With the U.S. presidential election less than half a year away, many eyes are on American college campuses, where students are protesting against Israel’s offensive in Gaza. Many student protestors have set up tents on campus premises, with some schools calling in the police to break up the encampments. In the blink of an eye, protests have spread to more and more campuses, and over 3,000 people have been arrested. Though May is graduation season for U.S. colleges and universities, several schools have already announced they are canceling their ceremonies due to safety concerns. This may well be the second major ceremony members of the class of 2024 will miss, as many of them graduated high school at the height of the COVID-19 pandemic.
Many younger Americans are sympathetic to the devastation that Palestinians are facing, quite a different position from that of the U.S. government and older generations, whose values have traditionally tended to lean toward supporting Israel. On top of this, the younger an American is, the more likely they are to be wary of U.S. involvement in Middle Eastern affairs, generally preferring to focus on domestic, rather than international, affairs. This divide over ideas about the direction the U.S. should take has undeniably contributed to young people’s distrust of politics, and their anger is clearly being directed toward the current Biden administration.

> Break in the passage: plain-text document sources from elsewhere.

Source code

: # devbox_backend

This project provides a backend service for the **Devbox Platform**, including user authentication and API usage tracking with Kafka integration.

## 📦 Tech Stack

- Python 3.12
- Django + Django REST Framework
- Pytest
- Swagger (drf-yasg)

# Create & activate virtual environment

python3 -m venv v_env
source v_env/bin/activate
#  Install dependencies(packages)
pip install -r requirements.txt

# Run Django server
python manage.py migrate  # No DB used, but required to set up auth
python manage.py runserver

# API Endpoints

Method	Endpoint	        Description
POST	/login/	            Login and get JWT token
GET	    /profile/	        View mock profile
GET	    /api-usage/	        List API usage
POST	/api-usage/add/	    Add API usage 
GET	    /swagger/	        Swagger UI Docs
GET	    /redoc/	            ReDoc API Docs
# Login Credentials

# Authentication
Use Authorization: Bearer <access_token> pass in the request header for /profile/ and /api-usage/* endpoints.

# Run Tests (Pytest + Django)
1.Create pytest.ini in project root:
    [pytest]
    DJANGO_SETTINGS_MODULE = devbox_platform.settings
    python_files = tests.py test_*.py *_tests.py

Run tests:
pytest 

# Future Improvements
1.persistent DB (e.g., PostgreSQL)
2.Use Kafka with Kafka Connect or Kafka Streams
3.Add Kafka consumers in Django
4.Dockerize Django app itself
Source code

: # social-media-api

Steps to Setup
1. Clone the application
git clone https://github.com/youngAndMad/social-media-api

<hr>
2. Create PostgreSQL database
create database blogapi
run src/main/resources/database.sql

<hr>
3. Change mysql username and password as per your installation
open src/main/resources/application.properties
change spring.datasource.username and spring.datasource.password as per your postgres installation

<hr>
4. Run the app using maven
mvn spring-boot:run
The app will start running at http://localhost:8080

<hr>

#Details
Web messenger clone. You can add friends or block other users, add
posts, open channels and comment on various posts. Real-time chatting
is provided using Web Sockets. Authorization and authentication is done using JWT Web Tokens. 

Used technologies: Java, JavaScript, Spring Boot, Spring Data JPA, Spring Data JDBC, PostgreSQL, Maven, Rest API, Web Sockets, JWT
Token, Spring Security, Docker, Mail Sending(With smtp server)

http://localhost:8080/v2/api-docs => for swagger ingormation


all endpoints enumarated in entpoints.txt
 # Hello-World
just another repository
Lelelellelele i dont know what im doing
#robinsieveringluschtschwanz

Whether these protests will gradually die down or continue until the November election will be the focus of attention in the presidential race. As this will largely depend on the course of the situation in the Middle East itself, attempting to predict the protests’ outcome now presents a challenge. Some, however, are wary of a repeat of 1968, when anti-Vietnam War protesters swarmed the Democratic National Convention and defeated the Democrats in the presidential election. At the time, the U.S. was in the midst of turmoil—then-President Johnson had withdrawn from his reelection bid due to a split in the Democratic Party, while Dr. Martin Luther King, Jr. (a leader of the civil rights movement) and Senator Robert F. Kennedy (who was running for the Democratic presidential nomination) had been assassinated. Comparing those days, when young people were facing the fear of being drafted, to circumstances today is a bit of a stretch, but, oddly enough, the Democratic National Convention scheduled for this August will be held in Chicago, just as it was then.